(Data shown Opens)

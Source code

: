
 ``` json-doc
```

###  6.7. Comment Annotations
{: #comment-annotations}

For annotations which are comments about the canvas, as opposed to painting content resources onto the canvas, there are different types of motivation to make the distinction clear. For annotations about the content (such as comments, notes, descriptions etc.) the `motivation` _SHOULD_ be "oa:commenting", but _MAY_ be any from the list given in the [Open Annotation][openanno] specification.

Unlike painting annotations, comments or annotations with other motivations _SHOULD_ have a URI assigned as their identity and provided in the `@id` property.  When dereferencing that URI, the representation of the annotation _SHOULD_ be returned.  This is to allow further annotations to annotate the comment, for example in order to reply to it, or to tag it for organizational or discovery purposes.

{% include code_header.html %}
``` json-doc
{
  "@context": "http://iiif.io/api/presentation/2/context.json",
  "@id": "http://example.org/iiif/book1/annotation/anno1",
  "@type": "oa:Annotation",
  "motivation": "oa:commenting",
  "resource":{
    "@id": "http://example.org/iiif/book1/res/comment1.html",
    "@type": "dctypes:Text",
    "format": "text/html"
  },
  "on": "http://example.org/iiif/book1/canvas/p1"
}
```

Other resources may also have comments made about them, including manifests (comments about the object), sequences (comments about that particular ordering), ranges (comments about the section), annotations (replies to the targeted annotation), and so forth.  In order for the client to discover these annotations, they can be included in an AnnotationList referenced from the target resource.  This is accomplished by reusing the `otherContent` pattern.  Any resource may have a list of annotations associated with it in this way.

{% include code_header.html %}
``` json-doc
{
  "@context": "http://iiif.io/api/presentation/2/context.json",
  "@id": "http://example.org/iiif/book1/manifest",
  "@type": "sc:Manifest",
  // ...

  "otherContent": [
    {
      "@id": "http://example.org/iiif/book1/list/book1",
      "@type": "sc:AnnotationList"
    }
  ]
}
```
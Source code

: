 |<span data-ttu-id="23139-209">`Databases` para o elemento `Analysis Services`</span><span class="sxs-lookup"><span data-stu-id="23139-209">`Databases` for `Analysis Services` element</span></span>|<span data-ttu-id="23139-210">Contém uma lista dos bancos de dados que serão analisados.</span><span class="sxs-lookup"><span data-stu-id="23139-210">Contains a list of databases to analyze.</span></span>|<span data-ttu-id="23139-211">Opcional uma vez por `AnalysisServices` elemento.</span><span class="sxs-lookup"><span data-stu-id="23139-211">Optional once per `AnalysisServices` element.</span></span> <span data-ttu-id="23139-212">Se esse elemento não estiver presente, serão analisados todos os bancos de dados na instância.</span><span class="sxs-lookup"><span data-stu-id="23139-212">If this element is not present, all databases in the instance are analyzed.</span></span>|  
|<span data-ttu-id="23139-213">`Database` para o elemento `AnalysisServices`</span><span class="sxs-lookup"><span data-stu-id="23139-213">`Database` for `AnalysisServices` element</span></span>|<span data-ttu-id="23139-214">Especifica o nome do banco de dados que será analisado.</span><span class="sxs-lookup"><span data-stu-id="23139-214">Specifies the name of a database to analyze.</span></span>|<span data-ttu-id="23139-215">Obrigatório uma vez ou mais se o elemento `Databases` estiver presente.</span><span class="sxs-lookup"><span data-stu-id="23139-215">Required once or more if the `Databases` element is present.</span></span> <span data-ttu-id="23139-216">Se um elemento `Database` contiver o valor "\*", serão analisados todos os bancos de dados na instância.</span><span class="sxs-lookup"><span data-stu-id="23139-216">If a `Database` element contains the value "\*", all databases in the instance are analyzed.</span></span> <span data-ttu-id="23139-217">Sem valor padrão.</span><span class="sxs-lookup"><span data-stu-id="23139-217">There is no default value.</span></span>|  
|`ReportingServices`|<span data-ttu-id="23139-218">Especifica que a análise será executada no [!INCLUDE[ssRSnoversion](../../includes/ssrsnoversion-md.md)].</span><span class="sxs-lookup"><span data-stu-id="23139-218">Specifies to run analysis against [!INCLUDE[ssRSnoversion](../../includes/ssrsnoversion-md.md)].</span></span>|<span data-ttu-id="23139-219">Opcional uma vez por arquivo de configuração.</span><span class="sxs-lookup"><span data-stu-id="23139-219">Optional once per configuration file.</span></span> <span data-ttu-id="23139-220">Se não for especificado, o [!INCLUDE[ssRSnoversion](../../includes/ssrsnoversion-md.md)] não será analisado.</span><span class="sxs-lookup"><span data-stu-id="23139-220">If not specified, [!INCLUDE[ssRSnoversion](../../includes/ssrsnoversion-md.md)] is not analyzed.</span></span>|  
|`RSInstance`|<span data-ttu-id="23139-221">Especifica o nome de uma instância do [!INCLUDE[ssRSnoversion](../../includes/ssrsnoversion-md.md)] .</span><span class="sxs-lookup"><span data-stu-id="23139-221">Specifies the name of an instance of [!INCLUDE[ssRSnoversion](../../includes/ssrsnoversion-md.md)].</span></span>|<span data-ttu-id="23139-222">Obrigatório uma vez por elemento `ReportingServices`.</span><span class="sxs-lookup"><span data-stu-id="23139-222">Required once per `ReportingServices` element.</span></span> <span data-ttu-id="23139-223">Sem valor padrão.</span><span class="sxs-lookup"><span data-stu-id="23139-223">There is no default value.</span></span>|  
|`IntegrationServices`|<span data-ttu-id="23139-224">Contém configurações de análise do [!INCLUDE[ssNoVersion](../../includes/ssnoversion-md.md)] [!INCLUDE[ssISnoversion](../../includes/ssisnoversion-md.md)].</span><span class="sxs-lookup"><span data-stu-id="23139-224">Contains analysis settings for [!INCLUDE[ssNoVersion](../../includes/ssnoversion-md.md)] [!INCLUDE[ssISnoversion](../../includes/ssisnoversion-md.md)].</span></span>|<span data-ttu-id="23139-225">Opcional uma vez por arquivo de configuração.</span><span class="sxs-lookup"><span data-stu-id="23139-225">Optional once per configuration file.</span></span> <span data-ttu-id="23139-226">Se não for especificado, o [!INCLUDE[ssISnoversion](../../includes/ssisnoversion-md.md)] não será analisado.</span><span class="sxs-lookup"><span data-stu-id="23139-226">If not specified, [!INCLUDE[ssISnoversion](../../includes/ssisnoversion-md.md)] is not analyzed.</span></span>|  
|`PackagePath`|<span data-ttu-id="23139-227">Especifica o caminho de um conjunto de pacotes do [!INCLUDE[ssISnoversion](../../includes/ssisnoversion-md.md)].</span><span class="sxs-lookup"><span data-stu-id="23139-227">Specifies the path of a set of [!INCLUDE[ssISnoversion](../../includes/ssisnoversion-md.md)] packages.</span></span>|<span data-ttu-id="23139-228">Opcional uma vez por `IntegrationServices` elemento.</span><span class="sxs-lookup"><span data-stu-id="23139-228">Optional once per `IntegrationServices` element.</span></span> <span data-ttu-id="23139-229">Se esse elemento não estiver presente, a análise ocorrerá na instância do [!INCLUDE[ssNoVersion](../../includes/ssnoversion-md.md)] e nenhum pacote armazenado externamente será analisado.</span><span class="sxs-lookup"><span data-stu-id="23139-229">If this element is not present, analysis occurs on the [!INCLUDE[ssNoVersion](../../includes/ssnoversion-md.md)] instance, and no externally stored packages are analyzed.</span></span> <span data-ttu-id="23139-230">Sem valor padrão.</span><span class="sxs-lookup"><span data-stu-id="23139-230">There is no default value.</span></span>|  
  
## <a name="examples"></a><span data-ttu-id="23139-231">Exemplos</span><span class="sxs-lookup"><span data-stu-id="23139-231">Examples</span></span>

(Data shown Closes)

Retype exactly, and only, the lines from the line holding "o caminho de" through the last line of the data; both of those lines count.

|`PackagePath`|<span data-ttu-id="23139-227">Especifica o caminho de um conjunto de pacotes do [!INCLUDE[ssISnoversion](../../includes/ssisnoversion-md.md)].</span><span class="sxs-lookup"><span data-stu-id="23139-227">Specifies the path of a set of [!INCLUDE[ssISnoversion](../../includes/ssisnoversion-md.md)] packages.</span></span>|<span data-ttu-id="23139-228">Opcional uma vez por `IntegrationServices` elemento.</span><span class="sxs-lookup"><span data-stu-id="23139-228">Optional once per `IntegrationServices` element.</span></span> <span data-ttu-id="23139-229">Se esse elemento não estiver presente, a análise ocorrerá na instância do [!INCLUDE[ssNoVersion](../../includes/ssnoversion-md.md)] e nenhum pacote armazenado externamente será analisado.</span><span class="sxs-lookup"><span data-stu-id="23139-229">If this element is not present, analysis occurs on the [!INCLUDE[ssNoVersion](../../includes/ssnoversion-md.md)] instance, and no externally stored packages are analyzed.</span></span> <span data-ttu-id="23139-230">Sem valor padrão.</span><span class="sxs-lookup"><span data-stu-id="23139-230">There is no default value.</span></span>|  
  
## <a name="examples"></a><span data-ttu-id="23139-231">Exemplos</span><span class="sxs-lookup"><span data-stu-id="23139-231">Examples</span></span>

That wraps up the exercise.